Hi Spooky! You sure are pretty!


----------



## NYEric (Oct 1, 2016)

"Image not found or was removed. "


----------



## Wendy (Oct 1, 2016)

That's weird. It was there when I first looked. Gone now.


----------



## Don I (Oct 1, 2016)

I deleted it off the postimage. I forgot that it was the thing that actually carried the picture.


----------



## NYEric (Oct 1, 2016)

Cute but.." we had neutered. Then he decided to live with us. .". Seems kind of backwards.


----------



## Don I (Oct 2, 2016)

NYEric said:


> Cute but.." we had neutered. Then he decided to live with us. .". Seems kind of backwards.



We were feeding stray cats. All males, so the vet said she would neuter them for the same price she gave the Humane Society. One turned out to have FIV aids and was killed the other two decided since they ate here and they weren't interested in womanizing anymore they would move in. The one in the picture howled so much that after a short period we let him in. The other one came in a few months later. Before the operation they would come in the morning eat and leave. After they just never left. I don,t recommend it, but stray cats are my wife's hobby.


----------



## SlipperFan (Oct 2, 2016)

Don, you and your wife are good hearts.


----------



## abax (Oct 2, 2016)

Now that's a serious guardian and a beautiful one too.
Aren't cat eyes amazing? Hey Spooky!


----------



## NYEric (Oct 3, 2016)

They aren't exactly strays if you can catch them and cut off their. ..


----------



## Wendy (Oct 3, 2016)

Good for you and your wife Don. We had those kittens under the deck as strays/feral too. Caught them and a local no kill cat rescue took them.....had them neutered/spayed and they are now up for adoption. We adopted Sanchez from that litter.

Same shelter (Cats Anonymous) also traps feral cats, fixes them and turns them loose in their colony again. They then have a volunteer watch and care for them after that.


----------



## Don I (Oct 3, 2016)

Wendy said:


> Good for you and your wife Don. We had those kittens under the deck as strays/feral too. Caught them and a local no kill cat rescue took them.....had them neutered/spayed and they are now up for adoption. We adopted Sanchez from that litter.
> 
> Same shelter (Cats Anonymous) also traps feral cats, fixes them and turns them loose in their colony again. They then have a volunteer watch and care for them after that.

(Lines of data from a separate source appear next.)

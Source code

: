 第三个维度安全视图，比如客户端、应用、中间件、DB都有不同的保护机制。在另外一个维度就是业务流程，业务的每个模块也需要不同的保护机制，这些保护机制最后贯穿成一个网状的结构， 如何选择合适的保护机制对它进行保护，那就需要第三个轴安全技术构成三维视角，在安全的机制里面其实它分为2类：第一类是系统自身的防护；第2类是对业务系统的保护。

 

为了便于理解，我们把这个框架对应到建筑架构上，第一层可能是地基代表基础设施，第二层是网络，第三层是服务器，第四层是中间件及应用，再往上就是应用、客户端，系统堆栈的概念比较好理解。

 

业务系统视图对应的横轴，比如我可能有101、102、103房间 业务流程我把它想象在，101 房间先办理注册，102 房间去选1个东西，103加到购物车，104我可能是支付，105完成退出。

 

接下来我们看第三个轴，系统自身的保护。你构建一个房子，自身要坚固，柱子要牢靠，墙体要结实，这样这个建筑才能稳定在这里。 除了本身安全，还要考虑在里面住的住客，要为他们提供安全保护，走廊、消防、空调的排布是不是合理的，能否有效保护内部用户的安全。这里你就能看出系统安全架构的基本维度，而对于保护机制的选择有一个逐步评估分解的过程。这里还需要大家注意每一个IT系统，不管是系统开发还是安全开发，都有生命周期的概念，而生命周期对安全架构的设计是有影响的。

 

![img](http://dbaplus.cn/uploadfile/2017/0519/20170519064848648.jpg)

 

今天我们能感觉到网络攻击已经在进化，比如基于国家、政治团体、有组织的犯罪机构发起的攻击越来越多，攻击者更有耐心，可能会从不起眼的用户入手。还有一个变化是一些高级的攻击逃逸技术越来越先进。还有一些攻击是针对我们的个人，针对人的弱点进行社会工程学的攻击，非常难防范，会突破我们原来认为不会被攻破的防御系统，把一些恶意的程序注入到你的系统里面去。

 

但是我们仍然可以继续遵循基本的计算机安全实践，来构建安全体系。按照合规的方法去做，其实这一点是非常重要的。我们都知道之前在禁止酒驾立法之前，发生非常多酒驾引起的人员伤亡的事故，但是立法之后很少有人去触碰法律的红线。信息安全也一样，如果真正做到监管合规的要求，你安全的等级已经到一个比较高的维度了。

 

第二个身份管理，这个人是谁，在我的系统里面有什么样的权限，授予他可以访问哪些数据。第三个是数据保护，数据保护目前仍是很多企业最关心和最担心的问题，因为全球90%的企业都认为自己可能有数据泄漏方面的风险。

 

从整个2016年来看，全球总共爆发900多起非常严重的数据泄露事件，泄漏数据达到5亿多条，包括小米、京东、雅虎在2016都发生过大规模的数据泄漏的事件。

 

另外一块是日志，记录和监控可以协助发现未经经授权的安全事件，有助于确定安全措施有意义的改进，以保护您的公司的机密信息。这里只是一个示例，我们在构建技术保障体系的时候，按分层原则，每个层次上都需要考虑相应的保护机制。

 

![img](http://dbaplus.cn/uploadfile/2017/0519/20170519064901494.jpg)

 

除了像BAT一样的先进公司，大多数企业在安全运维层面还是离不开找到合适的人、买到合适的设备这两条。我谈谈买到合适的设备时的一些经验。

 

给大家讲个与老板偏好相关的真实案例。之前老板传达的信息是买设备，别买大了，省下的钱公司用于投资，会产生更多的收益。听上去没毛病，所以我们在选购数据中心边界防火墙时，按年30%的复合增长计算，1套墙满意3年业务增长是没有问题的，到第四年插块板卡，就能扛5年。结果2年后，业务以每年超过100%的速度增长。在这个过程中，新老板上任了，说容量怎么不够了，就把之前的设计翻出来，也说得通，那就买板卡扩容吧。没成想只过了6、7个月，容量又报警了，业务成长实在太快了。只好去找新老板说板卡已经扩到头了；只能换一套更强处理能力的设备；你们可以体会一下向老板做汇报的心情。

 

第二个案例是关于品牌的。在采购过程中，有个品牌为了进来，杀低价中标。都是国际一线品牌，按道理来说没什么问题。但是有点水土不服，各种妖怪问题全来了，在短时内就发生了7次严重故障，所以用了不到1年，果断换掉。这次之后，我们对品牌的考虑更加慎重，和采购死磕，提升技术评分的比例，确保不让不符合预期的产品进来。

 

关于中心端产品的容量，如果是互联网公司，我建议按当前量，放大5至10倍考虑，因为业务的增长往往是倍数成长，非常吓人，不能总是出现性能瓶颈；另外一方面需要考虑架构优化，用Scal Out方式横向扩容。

There is no catch and release program here that is why the vet did us the favor. We had fed these cats for 2 to 3 years so they were accustomed to us and the winter before we had let them in for a nap and to warm up in a closed up bedroom. But don't think we didn't dress for the occasion when we caught them. Gail my wife had already ended up in the emergency getting rabies shots. Our idea was to just have them carry on with life on the road, but they had different ideas.


----------



## abax (Oct 3, 2016)

Poor Gail! I had to have the rabies series when a child and
it ain't no fun atall. Good on you for giving them a home.


----------



## Lanmark (Oct 4, 2016)

Looks like a good helper to me.


----------